De repente estoy de nuevo en
clase de francés y nuestra profesora nos está hablando de Victor Hugo y de los
puentes que abrazan al Sena. Recuerdo que la conjugación de los verbos y el
vocabulario eran el centro de cada examen y cada evaluación, pero en aquellas
horas en las que las paredes del aula se empequeñecían ante el embriagador sonido
de Ne me quitte pas en la voz de
Jacques Brel, ella compartía con nosotros pinceladas de cultura francesa, logrando
que dibujáramos en la imaginación una ciudad dividida por un gran río que daba
cobijo a grandes del pintura, la música o la moda.
Y así, esa peculiar mujer con
ciertas extravagancias y gesto serio, logró hacernos entender la diferencia
entre enseñar un idioma o sumergirnos en la historia de su origen y belleza. Una
de las cosas más valiosas de todos aquellos años en el instituto, y los que les
siguieron, fueron los profesores que supieron hacernos olvidar que estábamos
aprendiendo mientras que, disfrutando, lo íbamos haciendo. Aprender sin querer,
sin imposiciones ni exigencias de un plan de estudios, teniendo la suerte de
que alguien se preocupe en volcar en ti ese plus que marca la diferencia. Así
fueron mis clases de francés, la perfecta y mágica antesala hacia mi viaje a la
ciudad de la luz que debería llegar años después.
París volvió en cierta manera a
mí en Julio de 2014, cuando hice la maleta en busca de más profesores que
pudieran dejar su huella en mi futuro. Y así fue como en Madrid la conocí a
ella. Me transmitió verdad en cuanto la vi, era una mirada noble y sincera,
irradiaba bondad. Con sus enormes ojos verdes que transmitían destellos de luz
y felicidad, su simpatía y su sonrisa eran contagiosas. Me sorprendió su
dominio del español, aunque con ese acento francés inconfundible y precioso.
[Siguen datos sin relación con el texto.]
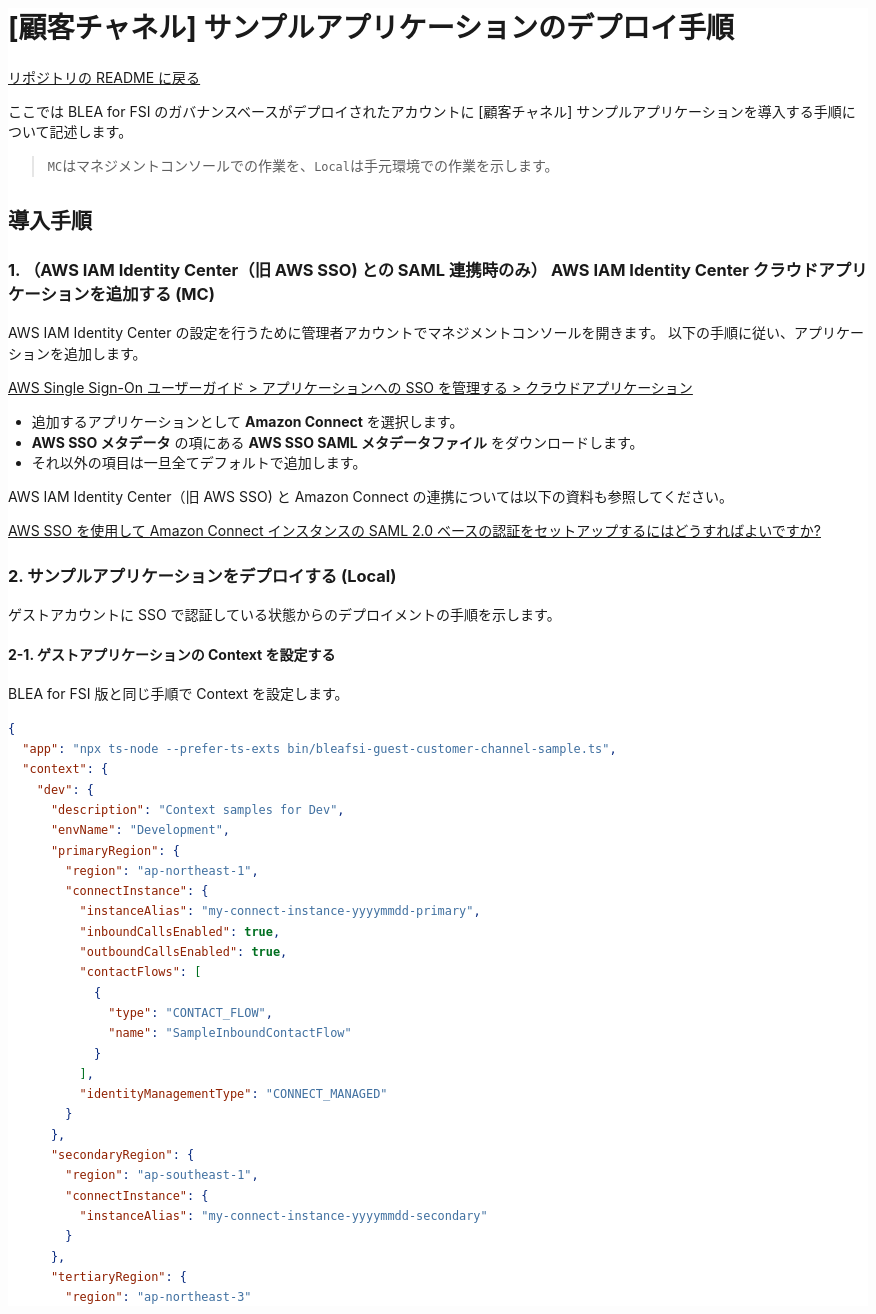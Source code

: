 # [顧客チャネル] サンプルアプリケーションのデプロイ手順

[リポジトリの README に戻る](../README.md)

ここでは BLEA for FSI のガバナンスベースがデプロイされたアカウントに [顧客チャネル] サンプルアプリケーションを導入する手順について記述します。

> `MC`はマネジメントコンソールでの作業を、`Local`は手元環境での作業を示します。

## 導入手順

### 1. （AWS IAM Identity Center（旧 AWS SSO) との SAML 連携時のみ） AWS IAM Identity Center クラウドアプリケーションを追加する (MC)

AWS IAM Identity Center の設定を行うために管理者アカウントでマネジメントコンソールを開きます。
以下の手順に従い、アプリケーションを追加します。

[AWS Single Sign-On ユーザーガイド > アプリケーションへの SSO を管理する > クラウドアプリケーション](https://docs.aws.amazon.com/ja_jp/singlesignon/latest/userguide/saasapps.html#saasapps-addconfigapp)

- 追加するアプリケーションとして **Amazon Connect** を選択します。
- **AWS SSO メタデータ** の項にある **AWS SSO SAML メタデータファイル** をダウンロードします。
- それ以外の項目は一旦全てデフォルトで追加します。

AWS IAM Identity Center（旧 AWS SSO) と Amazon Connect の連携については以下の資料も参照してください。

[AWS SSO を使用して Amazon Connect インスタンスの SAML 2.0 ベースの認証をセットアップするにはどうすればよいですか?](https://aws.amazon.com/jp/premiumsupport/knowledge-center/connect-saml-2-authentication-aws-sso/)

### 2. サンプルアプリケーションをデプロイする (Local)

ゲストアカウントに SSO で認証している状態からのデプロイメントの手順を示します。

#### 2-1. ゲストアプリケーションの Context を設定する

BLEA for FSI 版と同じ手順で Context を設定します。

```json
{
  "app": "npx ts-node --prefer-ts-exts bin/bleafsi-guest-customer-channel-sample.ts",
  "context": {
    "dev": {
      "description": "Context samples for Dev",
      "envName": "Development",
      "primaryRegion": {
        "region": "ap-northeast-1",
        "connectInstance": {
          "instanceAlias": "my-connect-instance-yyyymmdd-primary",
          "inboundCallsEnabled": true,
          "outboundCallsEnabled": true,
          "contactFlows": [
            {
              "type": "CONTACT_FLOW",
              "name": "SampleInboundContactFlow"
            }
          ],
          "identityManagementType": "CONNECT_MANAGED"
        }
      },
      "secondaryRegion": {
        "region": "ap-southeast-1",
        "connectInstance": {
          "instanceAlias": "my-connect-instance-yyyymmdd-secondary"
        }
      },
      "tertiaryRegion": {
        "region": "ap-northeast-3"
```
Agathe me dio la bienvenida al
piso que íbamos a compartir y, sin conocerme de nada, me abrió sus brazos de
par en par y en seguida me animó a acompañarla a cuantos sitios planeaba
visitar. Yo le dejé películas en español y acudí junto a ella a ese museo que
estaba deseando conocer. Ella me cocinó crepes y me presentó a sus amigos,
haciéndome partícipe de sus experiencias en esa ciudad que poco a poco iba conquistando
nuestros corazones. Un mes después tuvimos que despedirnos, en el aire quedó su
invitación a París, invitación que recogí con cariño deseando poder cumplirla algún
día.
Tuvo que pasar casi un año para
volver a mirarme en esos grandes ojos. Era sábado por la mañana, el sol
empezaba a quemar el asfalto parisino y Agathe nos esperaba en el coqueto piso,
propiedad de sus abuelos, donde vivía, en la hermosa localidad de Boulogne-Billancourt.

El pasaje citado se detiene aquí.